Problem to work on
Return all lines in the data where the string "можна" can be found.

============

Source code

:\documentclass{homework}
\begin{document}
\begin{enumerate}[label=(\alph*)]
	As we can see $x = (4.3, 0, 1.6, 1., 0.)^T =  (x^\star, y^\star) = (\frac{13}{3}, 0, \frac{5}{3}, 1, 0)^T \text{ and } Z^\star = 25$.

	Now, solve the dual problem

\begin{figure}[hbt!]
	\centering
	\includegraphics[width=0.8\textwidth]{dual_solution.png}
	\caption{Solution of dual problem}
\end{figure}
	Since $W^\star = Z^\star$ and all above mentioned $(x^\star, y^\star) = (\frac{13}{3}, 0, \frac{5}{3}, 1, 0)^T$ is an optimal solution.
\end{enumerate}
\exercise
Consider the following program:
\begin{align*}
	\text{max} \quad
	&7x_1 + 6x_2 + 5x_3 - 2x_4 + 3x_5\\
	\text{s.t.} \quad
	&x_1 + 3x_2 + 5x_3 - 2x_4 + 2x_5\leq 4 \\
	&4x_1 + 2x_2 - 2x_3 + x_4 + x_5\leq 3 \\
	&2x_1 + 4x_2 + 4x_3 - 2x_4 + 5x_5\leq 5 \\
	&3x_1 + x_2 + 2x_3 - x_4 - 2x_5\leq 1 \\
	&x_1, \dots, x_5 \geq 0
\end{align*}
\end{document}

============

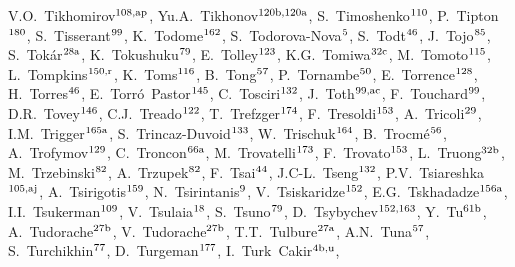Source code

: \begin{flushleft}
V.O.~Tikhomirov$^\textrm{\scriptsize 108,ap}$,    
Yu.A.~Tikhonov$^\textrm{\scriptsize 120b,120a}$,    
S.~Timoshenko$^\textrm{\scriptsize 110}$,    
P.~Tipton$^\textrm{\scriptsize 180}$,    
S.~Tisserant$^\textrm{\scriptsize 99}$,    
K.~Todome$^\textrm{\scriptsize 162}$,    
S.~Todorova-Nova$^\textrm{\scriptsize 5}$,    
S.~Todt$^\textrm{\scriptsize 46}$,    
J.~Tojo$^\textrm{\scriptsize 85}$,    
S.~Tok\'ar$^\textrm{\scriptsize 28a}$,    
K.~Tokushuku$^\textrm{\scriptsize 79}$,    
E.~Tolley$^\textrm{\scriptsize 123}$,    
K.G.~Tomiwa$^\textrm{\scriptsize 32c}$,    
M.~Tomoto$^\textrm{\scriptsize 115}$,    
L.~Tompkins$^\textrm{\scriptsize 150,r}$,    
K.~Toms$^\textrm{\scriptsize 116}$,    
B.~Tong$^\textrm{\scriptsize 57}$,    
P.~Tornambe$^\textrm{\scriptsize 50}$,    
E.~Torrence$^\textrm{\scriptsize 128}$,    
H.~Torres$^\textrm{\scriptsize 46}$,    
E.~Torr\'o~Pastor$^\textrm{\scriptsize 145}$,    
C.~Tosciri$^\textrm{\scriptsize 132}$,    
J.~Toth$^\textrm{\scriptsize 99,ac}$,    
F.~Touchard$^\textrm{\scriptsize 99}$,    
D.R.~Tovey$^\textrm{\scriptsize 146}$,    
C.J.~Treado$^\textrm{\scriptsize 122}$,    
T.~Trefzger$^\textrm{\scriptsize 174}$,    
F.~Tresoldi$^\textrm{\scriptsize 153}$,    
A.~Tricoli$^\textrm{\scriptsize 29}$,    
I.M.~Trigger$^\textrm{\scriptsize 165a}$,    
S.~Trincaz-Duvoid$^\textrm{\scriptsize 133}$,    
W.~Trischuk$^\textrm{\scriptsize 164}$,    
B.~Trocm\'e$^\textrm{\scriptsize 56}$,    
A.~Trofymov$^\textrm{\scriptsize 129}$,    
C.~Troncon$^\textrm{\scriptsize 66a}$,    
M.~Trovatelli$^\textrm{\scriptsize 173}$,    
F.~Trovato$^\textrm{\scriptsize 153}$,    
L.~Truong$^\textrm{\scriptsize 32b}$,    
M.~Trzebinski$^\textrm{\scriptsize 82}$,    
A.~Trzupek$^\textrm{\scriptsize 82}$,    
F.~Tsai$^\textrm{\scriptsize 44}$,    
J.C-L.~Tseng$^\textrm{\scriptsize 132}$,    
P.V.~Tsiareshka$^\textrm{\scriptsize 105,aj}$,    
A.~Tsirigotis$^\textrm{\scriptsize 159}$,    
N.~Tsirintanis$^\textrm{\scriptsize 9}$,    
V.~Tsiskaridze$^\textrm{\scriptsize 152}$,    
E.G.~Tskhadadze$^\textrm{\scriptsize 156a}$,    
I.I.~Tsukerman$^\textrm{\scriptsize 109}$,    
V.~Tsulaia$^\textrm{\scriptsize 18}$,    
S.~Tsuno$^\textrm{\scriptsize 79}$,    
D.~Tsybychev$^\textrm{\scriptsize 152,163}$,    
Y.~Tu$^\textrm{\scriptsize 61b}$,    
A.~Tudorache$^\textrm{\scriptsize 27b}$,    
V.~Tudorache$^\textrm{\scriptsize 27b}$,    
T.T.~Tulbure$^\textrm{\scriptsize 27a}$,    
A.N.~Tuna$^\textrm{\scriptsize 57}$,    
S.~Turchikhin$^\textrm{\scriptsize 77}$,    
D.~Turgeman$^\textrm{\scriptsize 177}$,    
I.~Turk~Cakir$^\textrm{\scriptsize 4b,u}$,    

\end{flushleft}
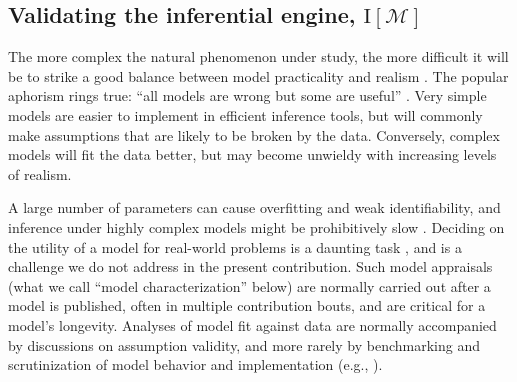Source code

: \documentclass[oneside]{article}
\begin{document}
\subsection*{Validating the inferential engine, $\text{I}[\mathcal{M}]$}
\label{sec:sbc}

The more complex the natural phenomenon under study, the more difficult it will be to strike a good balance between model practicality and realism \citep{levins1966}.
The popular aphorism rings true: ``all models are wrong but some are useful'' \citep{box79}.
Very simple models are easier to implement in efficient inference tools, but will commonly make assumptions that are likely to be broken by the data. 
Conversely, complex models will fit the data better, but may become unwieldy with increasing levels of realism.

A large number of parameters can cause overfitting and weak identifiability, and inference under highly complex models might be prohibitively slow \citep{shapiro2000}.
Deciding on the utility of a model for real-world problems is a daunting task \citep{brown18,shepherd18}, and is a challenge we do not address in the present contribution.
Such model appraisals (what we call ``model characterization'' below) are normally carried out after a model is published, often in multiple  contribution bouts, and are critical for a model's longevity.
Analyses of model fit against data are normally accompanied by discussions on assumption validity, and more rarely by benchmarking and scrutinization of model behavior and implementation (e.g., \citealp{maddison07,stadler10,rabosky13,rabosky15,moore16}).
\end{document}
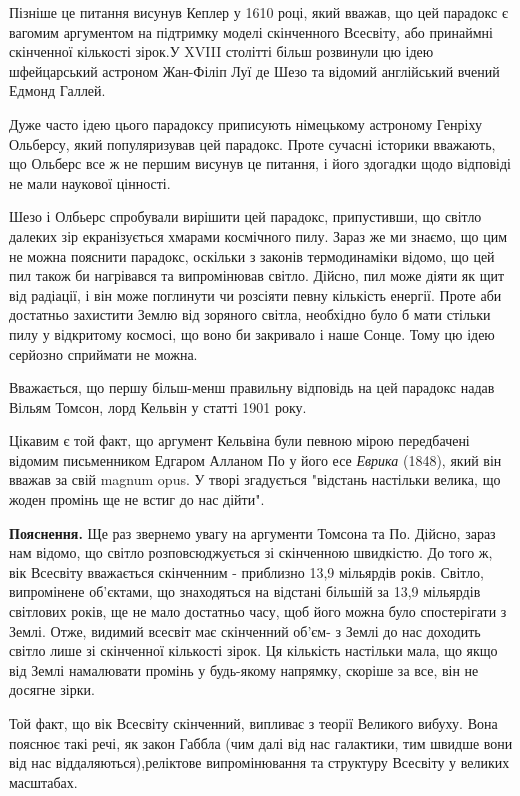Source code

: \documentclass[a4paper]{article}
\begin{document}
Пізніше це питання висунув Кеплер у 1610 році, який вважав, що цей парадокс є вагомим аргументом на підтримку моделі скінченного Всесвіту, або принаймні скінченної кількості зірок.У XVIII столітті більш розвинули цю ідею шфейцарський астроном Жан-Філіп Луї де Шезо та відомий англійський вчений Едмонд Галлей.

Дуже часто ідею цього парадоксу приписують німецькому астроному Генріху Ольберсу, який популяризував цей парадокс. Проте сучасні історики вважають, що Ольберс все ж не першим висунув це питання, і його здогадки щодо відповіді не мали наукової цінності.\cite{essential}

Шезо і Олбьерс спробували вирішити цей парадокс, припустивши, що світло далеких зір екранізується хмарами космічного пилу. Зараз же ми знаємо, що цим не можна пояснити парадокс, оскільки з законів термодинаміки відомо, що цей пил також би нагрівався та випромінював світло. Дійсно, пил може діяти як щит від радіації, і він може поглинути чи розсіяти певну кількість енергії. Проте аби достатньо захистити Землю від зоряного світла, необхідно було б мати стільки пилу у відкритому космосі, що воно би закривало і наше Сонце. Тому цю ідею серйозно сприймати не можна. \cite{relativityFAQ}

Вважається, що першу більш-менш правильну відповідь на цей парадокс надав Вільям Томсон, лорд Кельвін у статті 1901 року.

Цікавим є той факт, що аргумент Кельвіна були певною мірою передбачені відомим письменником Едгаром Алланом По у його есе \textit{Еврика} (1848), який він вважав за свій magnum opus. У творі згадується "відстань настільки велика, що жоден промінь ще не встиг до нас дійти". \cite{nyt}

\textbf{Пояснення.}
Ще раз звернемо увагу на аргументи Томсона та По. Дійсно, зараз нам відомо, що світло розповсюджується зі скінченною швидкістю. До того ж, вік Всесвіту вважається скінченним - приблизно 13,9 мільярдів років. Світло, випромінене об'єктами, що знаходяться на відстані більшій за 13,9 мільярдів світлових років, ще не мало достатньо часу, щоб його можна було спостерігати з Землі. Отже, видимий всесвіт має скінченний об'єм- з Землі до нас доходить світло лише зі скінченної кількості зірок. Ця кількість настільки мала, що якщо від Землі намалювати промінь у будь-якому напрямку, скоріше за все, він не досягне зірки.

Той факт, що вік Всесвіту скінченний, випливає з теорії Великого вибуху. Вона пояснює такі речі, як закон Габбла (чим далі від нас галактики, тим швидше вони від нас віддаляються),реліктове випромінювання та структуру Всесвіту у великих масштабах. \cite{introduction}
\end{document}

============

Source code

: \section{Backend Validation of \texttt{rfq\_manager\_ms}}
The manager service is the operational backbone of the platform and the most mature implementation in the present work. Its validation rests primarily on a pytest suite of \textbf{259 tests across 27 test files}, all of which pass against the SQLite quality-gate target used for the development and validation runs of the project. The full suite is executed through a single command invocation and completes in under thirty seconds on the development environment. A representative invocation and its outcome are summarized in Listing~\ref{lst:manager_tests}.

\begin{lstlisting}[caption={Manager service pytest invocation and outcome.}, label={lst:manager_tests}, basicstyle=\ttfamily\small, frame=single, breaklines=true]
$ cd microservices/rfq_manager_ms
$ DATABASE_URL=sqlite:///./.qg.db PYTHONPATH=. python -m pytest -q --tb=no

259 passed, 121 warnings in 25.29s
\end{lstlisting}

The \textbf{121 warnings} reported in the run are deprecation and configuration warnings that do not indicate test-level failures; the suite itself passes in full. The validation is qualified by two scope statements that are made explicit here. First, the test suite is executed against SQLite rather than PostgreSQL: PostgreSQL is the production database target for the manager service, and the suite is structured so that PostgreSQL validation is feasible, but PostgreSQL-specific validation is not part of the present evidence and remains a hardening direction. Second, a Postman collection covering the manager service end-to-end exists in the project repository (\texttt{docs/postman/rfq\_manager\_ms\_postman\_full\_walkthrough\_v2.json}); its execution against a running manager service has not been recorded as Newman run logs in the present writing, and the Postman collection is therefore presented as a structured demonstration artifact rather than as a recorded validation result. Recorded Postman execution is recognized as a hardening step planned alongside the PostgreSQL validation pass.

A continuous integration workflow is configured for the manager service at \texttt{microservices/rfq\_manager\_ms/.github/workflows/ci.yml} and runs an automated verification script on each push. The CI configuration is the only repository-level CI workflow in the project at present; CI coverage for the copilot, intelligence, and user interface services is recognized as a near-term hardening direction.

============

Answer box
Шезо і Олбьерс спробували вирішити цей парадокс, припустивши, що світло далеких зір екранізується хмарами космічного пилу. Зараз же ми знаємо, що цим не можна пояснити парадокс, оскільки з законів термодинаміки відомо, що цей пил також би нагрівався та випромінював світло. Дійсно, пил може діяти як щит від радіації, і він може поглинути чи розсіяти певну кількість енергії. Проте аби достатньо захистити Землю від зоряного світла, необхідно було б мати стільки пилу у відкритому космосі, що воно би закривало і наше Сонце. Тому цю ідею серйозно сприймати не можна. \cite{relativityFAQ}
Ще раз звернемо увагу на аргументи Томсона та По. Дійсно, зараз нам відомо, що світло розповсюджується зі скінченною швидкістю. До того ж, вік Всесвіту вважається скінченним - приблизно 13,9 мільярдів років. Світло, випромінене об'єктами, що знаходяться на відстані більшій за 13,9 мільярдів світлових років, ще не мало достатньо часу, щоб його можна було спостерігати з Землі. Отже, видимий всесвіт має скінченний об'єм- з Землі до нас доходить світло лише зі скінченної кількості зірок. Ця кількість настільки мала, що якщо від Землі намалювати промінь у будь-якому напрямку, скоріше за все, він не досягне зірки.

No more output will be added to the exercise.